Robert Hugh Benson (1871-1914), son of the Protestant archbishop of Canterbury and an insightful novelist who converted to the Catholic Faith at thirty two years of age, remarked in Confessions of a Convert:
“I proposed becoming a Roman Catholic not because I was necessarily attracted by her customs, hut because I believed that Church to be the Church of God, and that therefore if my opinions on minor details differed from hers, it was all the worse for me; that I had better, in fact, correct my notions as soon as possible, for I should go to Rome not as a critic or a teacher, but as a child and a learner.”
“I had come to see the need for a teaching Church to preserve and interpret the truths of Christianity to each succeeding generation. It is only a dead religion to which the written records are sufficient; a living religion must be able to adapt itself to changing environment without losing its identity….She must not only know her own mind, but must be constantly declaring it, and no less constantly silencing those who would obscure and misrepresent it. ….Her system worked… The smallest Roman Catholic child knew precisely how to be reconciled to God, and to receive His grace… The Roman theory worked, the Anglican did not.”

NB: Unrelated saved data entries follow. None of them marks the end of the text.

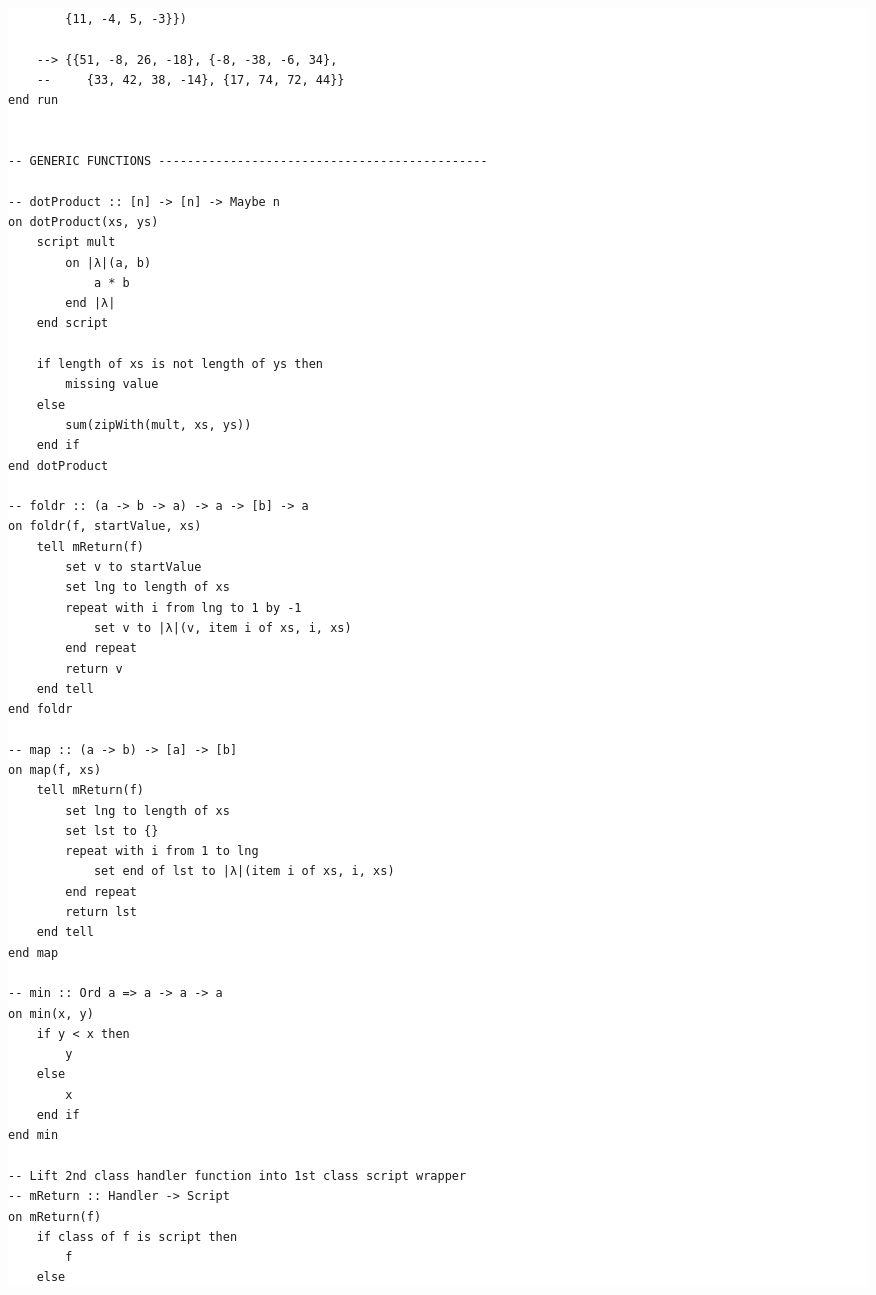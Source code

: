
 ```AppleScript
        {11, -4, 5, -3}})

    --> {{51, -8, 26, -18}, {-8, -38, -6, 34},
    --     {33, 42, 38, -14}, {17, 74, 72, 44}}
end run


-- GENERIC FUNCTIONS ----------------------------------------------

-- dotProduct :: [n] -> [n] -> Maybe n
on dotProduct(xs, ys)
    script mult
        on |λ|(a, b)
            a * b
        end |λ|
    end script

    if length of xs is not length of ys then
        missing value
    else
        sum(zipWith(mult, xs, ys))
    end if
end dotProduct

-- foldr :: (a -> b -> a) -> a -> [b] -> a
on foldr(f, startValue, xs)
    tell mReturn(f)
        set v to startValue
        set lng to length of xs
        repeat with i from lng to 1 by -1
            set v to |λ|(v, item i of xs, i, xs)
        end repeat
        return v
    end tell
end foldr

-- map :: (a -> b) -> [a] -> [b]
on map(f, xs)
    tell mReturn(f)
        set lng to length of xs
        set lst to {}
        repeat with i from 1 to lng
            set end of lst to |λ|(item i of xs, i, xs)
        end repeat
        return lst
    end tell
end map

-- min :: Ord a => a -> a -> a
on min(x, y)
    if y < x then
        y
    else
        x
    end if
end min

-- Lift 2nd class handler function into 1st class script wrapper
-- mReturn :: Handler -> Script
on mReturn(f)
    if class of f is script then
        f
    else
```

Likewise, G. K. Chesterton, who when asked why he had become a Catholic, stated: “To get rid of my sins”. In “The Youth of the Church”, written in 1922, he added:
“As for the fundamental reasons for a man joining the Catholic Church, there are only two that are really fundamental. One is that he believes it to be the solid objective truth, which is true whether he likes it or not; and the other that he seeks liberation from his sins. If there be any man for whom these are not the main motives it is idle to enquire what were his philosophical or historical or emotional reasons for joining the old religion; for he has not joined it at all.”
As to the typical Protestant emphasis on private conscience vis-à-vis the need for magisterium and priesthood, Chesterton replied: “Why should your conscience be any more reliable than your rotting teeth or your quite special effect of eyesight?”

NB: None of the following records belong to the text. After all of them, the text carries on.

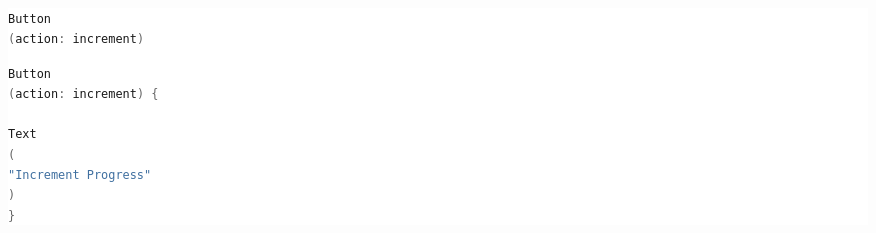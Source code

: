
 ```swift
```

```swift
Button
(action: increment)
```

```swift
Button
(action: increment) {
  
Text
(
"Increment Progress"
)
}
```

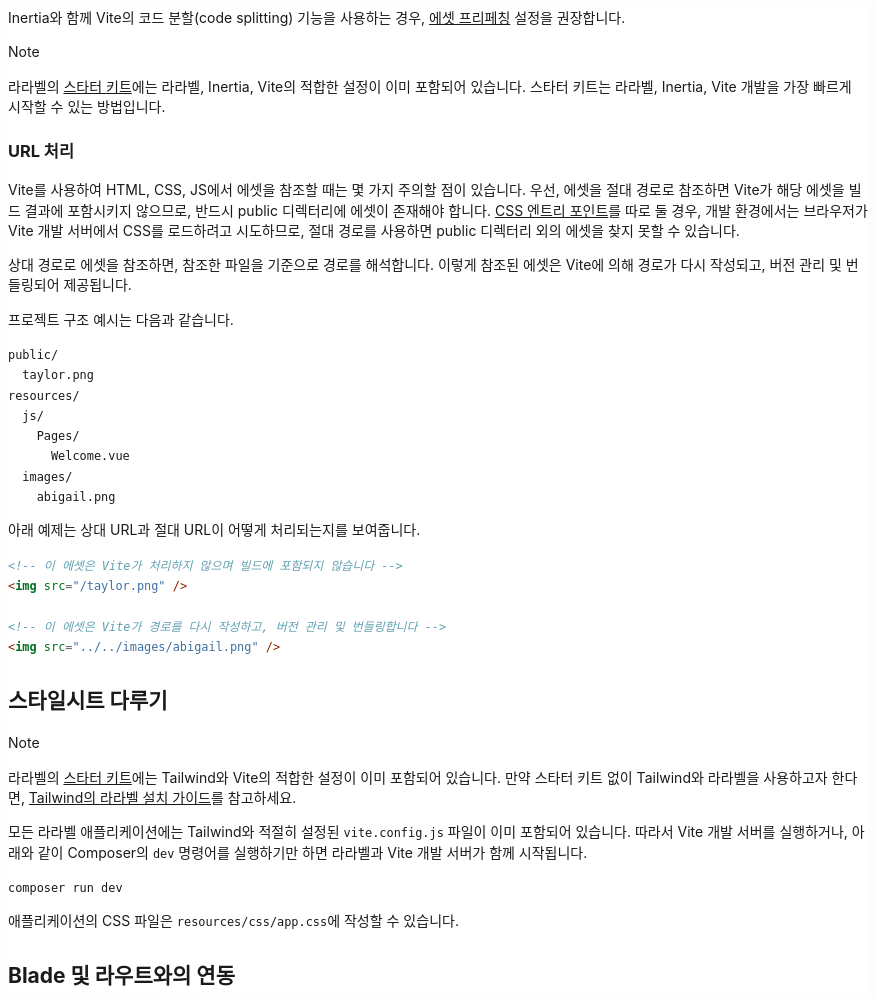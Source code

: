 Inertia와 함께 Vite의 코드 분할(code splitting) 기능을 사용하는 경우, [에셋 프리페칭](#asset-prefetching) 설정을 권장합니다.

> [!NOTE]
> 라라벨의 [스타터 키트](/docs/12.x/starter-kits)에는 라라벨, Inertia, Vite의 적합한 설정이 이미 포함되어 있습니다. 스타터 키트는 라라벨, Inertia, Vite 개발을 가장 빠르게 시작할 수 있는 방법입니다.

<a name="url-processing"></a>
### URL 처리

Vite를 사용하여 HTML, CSS, JS에서 에셋을 참조할 때는 몇 가지 주의할 점이 있습니다. 우선, 에셋을 절대 경로로 참조하면 Vite가 해당 에셋을 빌드 결과에 포함시키지 않으므로, 반드시 public 디렉터리에 에셋이 존재해야 합니다. [CSS 엔트리 포인트](#configuring-vite)를 따로 둘 경우, 개발 환경에서는 브라우저가 Vite 개발 서버에서 CSS를 로드하려고 시도하므로, 절대 경로를 사용하면 public 디렉터리 외의 에셋을 찾지 못할 수 있습니다.

상대 경로로 에셋을 참조하면, 참조한 파일을 기준으로 경로를 해석합니다. 이렇게 참조된 에셋은 Vite에 의해 경로가 다시 작성되고, 버전 관리 및 번들링되어 제공됩니다.

프로젝트 구조 예시는 다음과 같습니다.

```text
public/
  taylor.png
resources/
  js/
    Pages/
      Welcome.vue
  images/
    abigail.png
```

아래 예제는 상대 URL과 절대 URL이 어떻게 처리되는지를 보여줍니다.

```html
<!-- 이 에셋은 Vite가 처리하지 않으며 빌드에 포함되지 않습니다 -->
<img src="/taylor.png" />

<!-- 이 에셋은 Vite가 경로를 다시 작성하고, 버전 관리 및 번들링합니다 -->
<img src="../../images/abigail.png" />
```

<a name="working-with-stylesheets"></a>
## 스타일시트 다루기

> [!NOTE]
> 라라벨의 [스타터 키트](/docs/12.x/starter-kits)에는 Tailwind와 Vite의 적합한 설정이 이미 포함되어 있습니다. 만약 스타터 키트 없이 Tailwind와 라라벨을 사용하고자 한다면, [Tailwind의 라라벨 설치 가이드](https://tailwindcss.com/docs/guides/laravel)를 참고하세요.

모든 라라벨 애플리케이션에는 Tailwind와 적절히 설정된 `vite.config.js` 파일이 이미 포함되어 있습니다. 따라서 Vite 개발 서버를 실행하거나, 아래와 같이 Composer의 `dev` 명령어를 실행하기만 하면 라라벨과 Vite 개발 서버가 함께 시작됩니다.

```shell
composer run dev
```

애플리케이션의 CSS 파일은 `resources/css/app.css`에 작성할 수 있습니다.

<a name="working-with-blade-and-routes"></a>
## Blade 및 라우트와의 연동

„To Be Deep in History is to Cease to be Protestant“
One finds the same steely resolve to find truth in Alice von Hildebrand’s story of her husband Dietrich’s conversion in The Soul of a Lion and in John Henry Newman’s Apologia pro Vita Sua. Newman’s search was particularly helped by his studies of history, so much so that he remarked, “To be deep in history is to cease to be a Protestant”.
Dr. Daphne Pochin Mould, broadcaster, geologist, pilot, and Ireland’s first female flight, who converted in 1950, also entered the Church through the doorway of history :
“By all ordinary tests the Church ought to have come to an end a dozen or more times. She ought to have been stamped out by the early persecutions; she ought to have been overwhelmed by every vigorous heresy – at the very least she ought to have been destroyed by the wickedness of her own members. But the odd thing is that the Church has not only survived, with that same exultant buoyancy that a curragh [boat of a light wooden frame] rides a choppy sea, but survived intact. She has been tangled up with politics, with intrigue, with heresy, and at the end ridden clear with her doctrines intact and unaltered…
“One would expect that some of the more notorious popes might have made some alteration in her dogmas — that the sinner would try to use his official position as head of the Church to put himself in the right and justify wrongdoing. Yet that has never happened. There have been plenty of wicked Catholics in high places, but — and this is the point to strike the outsider — they have preserved and stood condemned by Catholic doctrine. When you begin to make a proper study of the history of the Church the infallibility of the Pope is no longer a rather silly and audacious claim; it is something that you see actually working in time, in history. I began to feel that the survival of the Catholic Church was itself something of a miracle; that on the plain facts of her past there was every indication that she had some sort of supernatural support which kept her alive when she ought to have been made an end of.”